EXERCISE >>
Lines containing "which": state how many there are in these entries, and write only that number.

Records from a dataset
------------------------------------------------

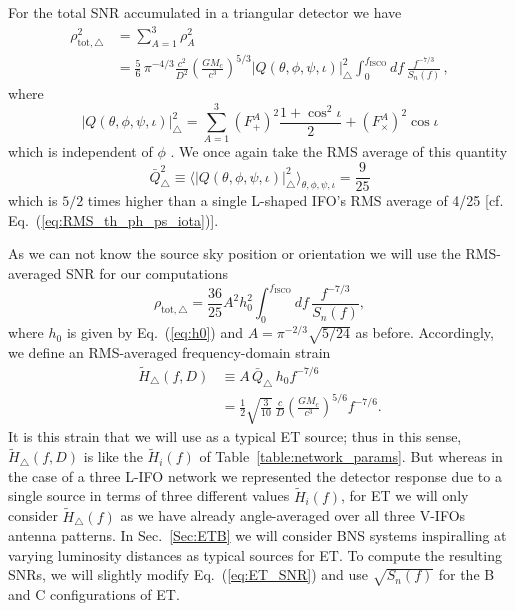 \documentclass[amsmath,amssymb,aps,floats,amsfonts,notitlepage,superscriptaddress,eqsecnum,nofootinbib,10pt]{revtex4-1}
\newcommand{\nn}{\nonumber}
\newcommand{\f}{\frac}
\newcommand{\be}{\begin{equation}}
\newcommand{\ee}{\end{equation}}
\begin{document}
For the total SNR accumulated in a triangular detector we have
%
\begin{align}
\rho^2_{\text{tot},\bigtriangleup} & = \sum_{A=1}^3 \rho_A^2 \nn \\
 & =  \f{5}{6}\, \pi^{-4/3} \f{c^2}{D^2}\left(\f{G M_c}{c^3}\right)^{5/3}|Q(\theta,\phi,\psi,\iota)|_\bigtriangleup^2 \int_0^{f_\text{ISCO}} d f\, \f{f^{-7/3}}{S_n(f)} \, ,\label{eq:ET_SNRsq}
\end{align}
where
%
\be
|Q(\theta,\phi,\psi,\iota)|_\bigtriangleup^2 = \sum_{A=1}^3 \left(F^A_+\right)^2\f{1+\cos^2\iota}{2}  + \left(F^A_\times\right)^2 \cos\iota \label{eq:Q_sq_ET}
\ee
%
which is independent of $\phi$ \cite{Regimbau:2012ir}. We once again take the RMS average of this quantity
%
\be
\bar{Q}^2_\bigtriangleup\equiv\langle |Q(\theta,\phi,\psi,\iota)|_\bigtriangleup^2 \rangle_{\theta,\phi,\psi,\iota} = \f{9}{25}\label{eq:RMS_ET}
\ee
%
which is $5/2$ times higher than a single L-shaped IFO's RMS average of 4/25 [cf. Eq.~(\ref{eq:RMS_th_ph_ps_iota})].

As we can not know the source sky position or orientation we will use the RMS-averaged SNR for our computations %
%
\be
\rho_{\text{tot},\bigtriangleup} = \f{36}{25}A^2 h_0^2 \int_0^{f_\text{ISCO}} d f\, \f{f^{-7/3}}{S_n(f)} \label{eq:ET_SNR},
\ee
where $h_0$ is given by Eq.~(\ref{eq:h0}) and $A=\pi^{-2/3}\sqrt{5/24}$ as before. %
Accordingly, we define an RMS-averaged frequency-domain
strain
%
\begin{align}
\tilde{H}_\bigtriangleup(f, D)&\equiv A\,  \bar{Q}_\bigtriangleup\, h_0 f^{-7/6} \nn \\
   & = \f{1}{2}\sqrt{\f{3}{10}}\, \f{c}{D}\left(\f{G M_c}{c^3}\right)^{5/6} f^{-7/6}. \label{eq:H_delta}
\end{align}
%
It is this strain that we will use as a typical ET source; thus in this sense,
$\tilde{H}_\bigtriangleup(f,D)$ is like the $\tilde{H}_i(f)$ of Table~\ref{table:network_params}.
But whereas in the case of a three L-IFO network we represented the detector response due to a single source in terms of three different
values $\tilde{H}_i(f)$, for ET we will only consider $\tilde{H}_\bigtriangleup(f)$ as we have already angle-averaged over all three V-IFOs antenna patterns.
In Sec.~\ref{Sec:ETB} we will consider BNS systems inspiralling at varying luminosity distances as typical sources for ET.
To compute the resulting SNRs, we will slightly modify Eq.~(\ref{eq:ET_SNR}) and use $\sqrt{S_n(f)}$ for the B and C configurations of ET.
\end{document}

------------------------------------------------

RESPONSE AREA >>
2